---- Provided records

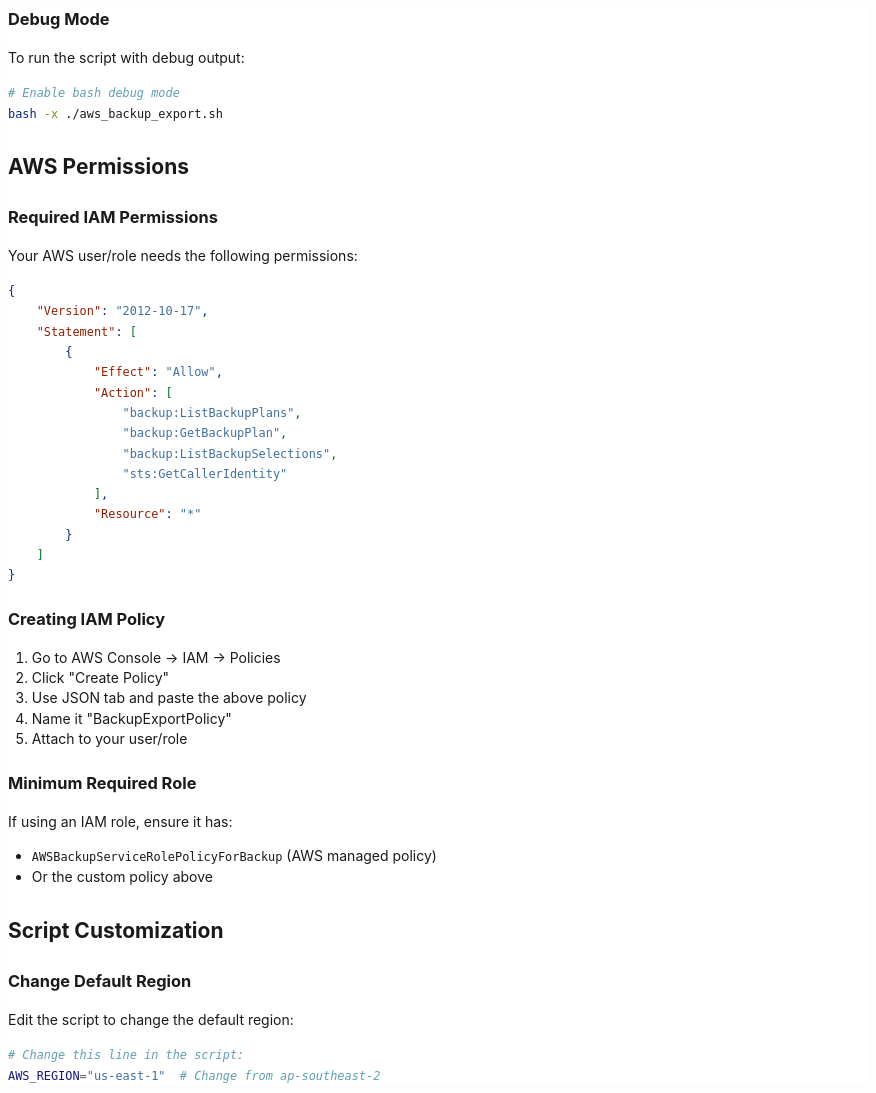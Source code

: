 ### Debug Mode
To run the script with debug output:
```bash
# Enable bash debug mode
bash -x ./aws_backup_export.sh
```

## AWS Permissions

### Required IAM Permissions
Your AWS user/role needs the following permissions:

```json
{
    "Version": "2012-10-17",
    "Statement": [
        {
            "Effect": "Allow",
            "Action": [
                "backup:ListBackupPlans",
                "backup:GetBackupPlan",
                "backup:ListBackupSelections",
                "sts:GetCallerIdentity"
            ],
            "Resource": "*"
        }
    ]
}
```

### Creating IAM Policy
1. Go to AWS Console → IAM → Policies
2. Click "Create Policy"
3. Use JSON tab and paste the above policy
4. Name it "BackupExportPolicy"
5. Attach to your user/role

### Minimum Required Role
If using an IAM role, ensure it has:
- `AWSBackupServiceRolePolicyForBackup` (AWS managed policy)
- Or the custom policy above

## Script Customization

### Change Default Region
Edit the script to change the default region:
```bash
# Change this line in the script:
AWS_REGION="us-east-1"  # Change from ap-southeast-2
```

--------

:: Problem statement ::
Once the pictures are set aside, transcribe the remaining lines above exactly.

:: Exercise response ::
Source code

: ### Debug Mode
To run the script with debug output:
```bash
# Enable bash debug mode
bash -x ./aws_backup_export.sh
```

## AWS Permissions

### Required IAM Permissions
Your AWS user/role needs the following permissions:

```json
{
    "Version": "2012-10-17",
    "Statement": [
        {
            "Effect": "Allow",
            "Action": [
                "backup:ListBackupPlans",
                "backup:GetBackupPlan",
                "backup:ListBackupSelections",
                "sts:GetCallerIdentity"
            ],
            "Resource": "*"
        }
    ]
}
```

### Creating IAM Policy
1. Go to AWS Console → IAM → Policies
2. Click "Create Policy"
3. Use JSON tab and paste the above policy
4. Name it "BackupExportPolicy"
5. Attach to your user/role

### Minimum Required Role
If using an IAM role, ensure it has:
- `AWSBackupServiceRolePolicyForBackup` (AWS managed policy)
- Or the custom policy above

## Script Customization

### Change Default Region
Edit the script to change the default region:
```bash
# Change this line in the script:
AWS_REGION="us-east-1"  # Change from ap-southeast-2
```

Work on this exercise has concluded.